-- EXERCISE AIM --
Where "我们相信" appears in a line of the entries below, that line should be copied.

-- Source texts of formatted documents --
* * * * * * * * *
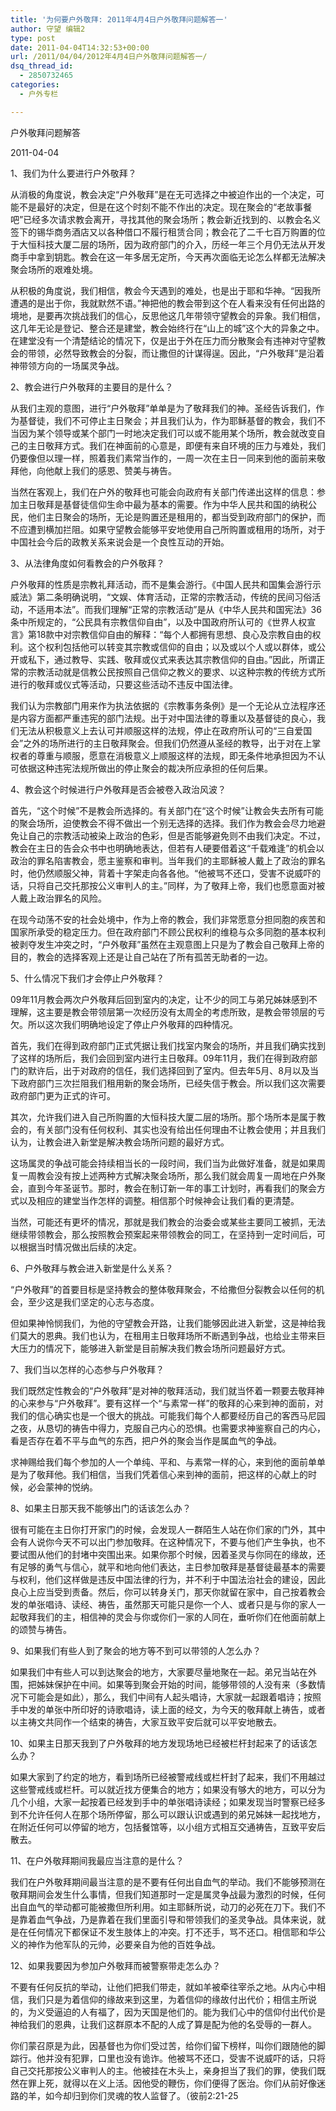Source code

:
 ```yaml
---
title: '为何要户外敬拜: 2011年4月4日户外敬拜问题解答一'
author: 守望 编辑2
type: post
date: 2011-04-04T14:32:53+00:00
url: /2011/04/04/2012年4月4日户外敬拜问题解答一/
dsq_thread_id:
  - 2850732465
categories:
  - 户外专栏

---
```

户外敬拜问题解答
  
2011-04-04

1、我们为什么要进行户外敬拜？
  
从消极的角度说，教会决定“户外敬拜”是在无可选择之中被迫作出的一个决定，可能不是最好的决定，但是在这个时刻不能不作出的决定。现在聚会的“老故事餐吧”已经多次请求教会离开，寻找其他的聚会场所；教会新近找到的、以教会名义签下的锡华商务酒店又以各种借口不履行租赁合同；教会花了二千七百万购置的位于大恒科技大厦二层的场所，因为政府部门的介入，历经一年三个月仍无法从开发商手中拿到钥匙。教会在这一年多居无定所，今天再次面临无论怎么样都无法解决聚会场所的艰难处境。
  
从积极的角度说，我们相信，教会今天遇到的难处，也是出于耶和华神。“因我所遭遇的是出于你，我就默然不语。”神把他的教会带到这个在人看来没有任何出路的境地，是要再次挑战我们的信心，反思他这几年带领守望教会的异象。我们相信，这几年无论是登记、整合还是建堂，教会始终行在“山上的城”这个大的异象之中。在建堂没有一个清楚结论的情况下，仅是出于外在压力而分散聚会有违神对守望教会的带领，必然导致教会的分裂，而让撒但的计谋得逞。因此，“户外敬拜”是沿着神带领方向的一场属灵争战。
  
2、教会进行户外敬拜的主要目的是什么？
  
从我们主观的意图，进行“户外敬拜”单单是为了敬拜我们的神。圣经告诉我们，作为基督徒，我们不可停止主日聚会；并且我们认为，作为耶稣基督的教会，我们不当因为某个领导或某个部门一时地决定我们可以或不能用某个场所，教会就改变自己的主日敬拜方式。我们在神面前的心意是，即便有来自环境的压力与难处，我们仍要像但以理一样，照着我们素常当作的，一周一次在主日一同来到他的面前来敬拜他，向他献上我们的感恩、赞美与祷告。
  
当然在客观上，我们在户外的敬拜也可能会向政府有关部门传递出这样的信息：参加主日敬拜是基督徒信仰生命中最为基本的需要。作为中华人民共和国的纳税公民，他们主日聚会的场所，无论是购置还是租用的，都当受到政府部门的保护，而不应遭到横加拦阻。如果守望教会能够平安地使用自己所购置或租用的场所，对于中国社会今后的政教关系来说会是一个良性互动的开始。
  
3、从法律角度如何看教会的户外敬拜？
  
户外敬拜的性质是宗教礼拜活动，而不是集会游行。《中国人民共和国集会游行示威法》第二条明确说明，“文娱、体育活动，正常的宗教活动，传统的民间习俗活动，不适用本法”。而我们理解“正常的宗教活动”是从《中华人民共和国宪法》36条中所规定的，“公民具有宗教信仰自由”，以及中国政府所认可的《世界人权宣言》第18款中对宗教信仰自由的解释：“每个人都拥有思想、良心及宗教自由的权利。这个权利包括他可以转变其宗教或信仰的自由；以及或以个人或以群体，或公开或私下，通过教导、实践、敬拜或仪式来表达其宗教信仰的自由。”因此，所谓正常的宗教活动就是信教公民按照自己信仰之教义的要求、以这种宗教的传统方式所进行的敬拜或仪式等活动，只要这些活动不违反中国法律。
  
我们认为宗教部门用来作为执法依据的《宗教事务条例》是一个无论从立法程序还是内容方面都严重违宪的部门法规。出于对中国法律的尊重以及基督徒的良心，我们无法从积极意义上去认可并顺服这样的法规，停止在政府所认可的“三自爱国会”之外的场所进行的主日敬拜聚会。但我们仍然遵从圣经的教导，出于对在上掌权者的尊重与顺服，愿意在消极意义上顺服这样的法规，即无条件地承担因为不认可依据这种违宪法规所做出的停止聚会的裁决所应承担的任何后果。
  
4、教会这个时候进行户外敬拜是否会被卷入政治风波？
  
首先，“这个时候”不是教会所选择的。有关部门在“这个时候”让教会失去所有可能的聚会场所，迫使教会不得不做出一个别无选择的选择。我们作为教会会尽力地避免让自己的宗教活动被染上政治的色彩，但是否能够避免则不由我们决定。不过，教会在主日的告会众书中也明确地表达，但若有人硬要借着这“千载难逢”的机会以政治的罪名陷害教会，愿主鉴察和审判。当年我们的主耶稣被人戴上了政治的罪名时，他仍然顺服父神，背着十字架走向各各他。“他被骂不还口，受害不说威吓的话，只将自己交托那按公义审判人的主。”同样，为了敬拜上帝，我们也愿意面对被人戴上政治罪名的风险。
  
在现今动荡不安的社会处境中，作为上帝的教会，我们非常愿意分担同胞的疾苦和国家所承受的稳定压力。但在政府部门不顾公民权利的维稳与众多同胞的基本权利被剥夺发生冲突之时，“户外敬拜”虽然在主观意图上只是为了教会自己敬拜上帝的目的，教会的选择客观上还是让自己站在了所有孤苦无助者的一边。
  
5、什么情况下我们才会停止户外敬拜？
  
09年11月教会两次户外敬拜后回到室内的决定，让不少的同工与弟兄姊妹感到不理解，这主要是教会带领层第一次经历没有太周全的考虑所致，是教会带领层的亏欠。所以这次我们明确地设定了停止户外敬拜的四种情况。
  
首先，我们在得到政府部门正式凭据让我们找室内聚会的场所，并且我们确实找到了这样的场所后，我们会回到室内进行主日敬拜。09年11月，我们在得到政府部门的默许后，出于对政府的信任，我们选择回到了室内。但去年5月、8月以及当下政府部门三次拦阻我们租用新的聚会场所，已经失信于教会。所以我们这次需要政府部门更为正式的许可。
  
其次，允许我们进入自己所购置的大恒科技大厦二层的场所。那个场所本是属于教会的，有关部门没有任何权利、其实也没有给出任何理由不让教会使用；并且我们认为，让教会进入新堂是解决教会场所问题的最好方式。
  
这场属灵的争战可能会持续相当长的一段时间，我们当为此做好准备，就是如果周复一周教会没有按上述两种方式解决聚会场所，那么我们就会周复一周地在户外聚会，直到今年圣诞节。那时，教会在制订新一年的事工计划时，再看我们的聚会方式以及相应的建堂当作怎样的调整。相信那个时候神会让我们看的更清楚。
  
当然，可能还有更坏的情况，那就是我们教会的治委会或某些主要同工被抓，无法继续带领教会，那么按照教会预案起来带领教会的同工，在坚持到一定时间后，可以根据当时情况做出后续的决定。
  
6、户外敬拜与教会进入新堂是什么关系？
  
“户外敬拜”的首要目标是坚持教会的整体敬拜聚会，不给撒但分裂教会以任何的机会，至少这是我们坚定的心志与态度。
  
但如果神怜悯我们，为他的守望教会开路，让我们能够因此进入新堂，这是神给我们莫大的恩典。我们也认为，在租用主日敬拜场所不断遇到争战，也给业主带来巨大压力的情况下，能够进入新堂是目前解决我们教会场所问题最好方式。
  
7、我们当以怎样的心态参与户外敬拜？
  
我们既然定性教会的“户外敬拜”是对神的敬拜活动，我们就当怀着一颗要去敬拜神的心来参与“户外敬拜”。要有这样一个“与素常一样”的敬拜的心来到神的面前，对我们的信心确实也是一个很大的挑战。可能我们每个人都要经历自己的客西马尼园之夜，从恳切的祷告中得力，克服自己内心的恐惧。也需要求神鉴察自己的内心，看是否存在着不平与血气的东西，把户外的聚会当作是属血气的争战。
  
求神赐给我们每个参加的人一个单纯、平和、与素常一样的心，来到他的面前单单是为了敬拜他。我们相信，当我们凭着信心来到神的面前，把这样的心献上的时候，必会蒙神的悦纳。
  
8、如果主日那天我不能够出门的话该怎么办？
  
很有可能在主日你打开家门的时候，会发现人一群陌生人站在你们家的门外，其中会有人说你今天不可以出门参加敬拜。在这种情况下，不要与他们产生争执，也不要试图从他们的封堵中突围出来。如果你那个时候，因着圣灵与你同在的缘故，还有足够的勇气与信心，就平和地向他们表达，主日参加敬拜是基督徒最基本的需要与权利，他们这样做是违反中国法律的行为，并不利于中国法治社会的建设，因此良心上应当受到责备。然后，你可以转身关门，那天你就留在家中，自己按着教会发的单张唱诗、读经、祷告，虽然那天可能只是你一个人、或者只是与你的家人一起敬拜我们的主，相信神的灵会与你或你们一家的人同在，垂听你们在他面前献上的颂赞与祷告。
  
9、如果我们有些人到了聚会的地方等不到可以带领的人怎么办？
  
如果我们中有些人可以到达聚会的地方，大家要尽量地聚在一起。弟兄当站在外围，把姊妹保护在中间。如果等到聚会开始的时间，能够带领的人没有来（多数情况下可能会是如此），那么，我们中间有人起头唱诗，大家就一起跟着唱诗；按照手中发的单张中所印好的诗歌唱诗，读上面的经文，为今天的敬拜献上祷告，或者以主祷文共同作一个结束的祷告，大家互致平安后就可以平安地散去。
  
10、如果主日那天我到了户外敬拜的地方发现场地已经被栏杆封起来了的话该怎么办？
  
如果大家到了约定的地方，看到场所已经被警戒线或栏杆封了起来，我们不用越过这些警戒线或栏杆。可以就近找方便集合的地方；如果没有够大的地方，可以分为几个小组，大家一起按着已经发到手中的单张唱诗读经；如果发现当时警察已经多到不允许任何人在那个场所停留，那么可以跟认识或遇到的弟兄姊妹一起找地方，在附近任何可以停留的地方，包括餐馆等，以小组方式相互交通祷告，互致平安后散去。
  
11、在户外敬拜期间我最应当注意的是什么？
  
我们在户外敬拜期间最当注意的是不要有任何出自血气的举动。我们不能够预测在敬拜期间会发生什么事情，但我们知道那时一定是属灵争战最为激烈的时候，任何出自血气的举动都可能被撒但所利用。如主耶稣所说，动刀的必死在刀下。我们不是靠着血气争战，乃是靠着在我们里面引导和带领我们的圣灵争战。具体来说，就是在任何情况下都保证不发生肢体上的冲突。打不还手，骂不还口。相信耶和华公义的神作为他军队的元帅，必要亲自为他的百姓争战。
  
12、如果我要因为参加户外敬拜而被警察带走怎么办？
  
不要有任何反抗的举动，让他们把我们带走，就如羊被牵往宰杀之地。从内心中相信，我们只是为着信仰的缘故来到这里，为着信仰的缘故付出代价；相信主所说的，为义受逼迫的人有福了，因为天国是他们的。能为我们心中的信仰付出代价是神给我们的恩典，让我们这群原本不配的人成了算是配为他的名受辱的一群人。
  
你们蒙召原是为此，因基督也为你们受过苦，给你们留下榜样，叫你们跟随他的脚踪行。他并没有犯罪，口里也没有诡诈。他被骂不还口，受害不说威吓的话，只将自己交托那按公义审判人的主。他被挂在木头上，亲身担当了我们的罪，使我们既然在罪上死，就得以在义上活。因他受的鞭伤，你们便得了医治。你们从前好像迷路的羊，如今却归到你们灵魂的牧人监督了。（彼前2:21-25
* * * * * * * * *
-- WORKED SOLUTION --
从积极的角度说，我们相信，教会今天遇到的难处，也是出于耶和华神。“因我所遭遇的是出于你，我就默然不语。”神把他的教会带到这个在人看来没有任何出路的境地，是要再次挑战我们的信心，反思他这几年带领守望教会的异象。我们相信，这几年无论是登记、整合还是建堂，教会始终行在“山上的城”这个大的异象之中。在建堂没有一个清楚结论的情况下，仅是出于外在压力而分散聚会有违神对守望教会的带领，必然导致教会的分裂，而让撒但的计谋得逞。因此，“户外敬拜”是沿着神带领方向的一场属灵争战。
求神赐给我们每个参加的人一个单纯、平和、与素常一样的心，来到他的面前单单是为了敬拜他。我们相信，当我们凭着信心来到神的面前，把这样的心献上的时候，必会蒙神的悦纳。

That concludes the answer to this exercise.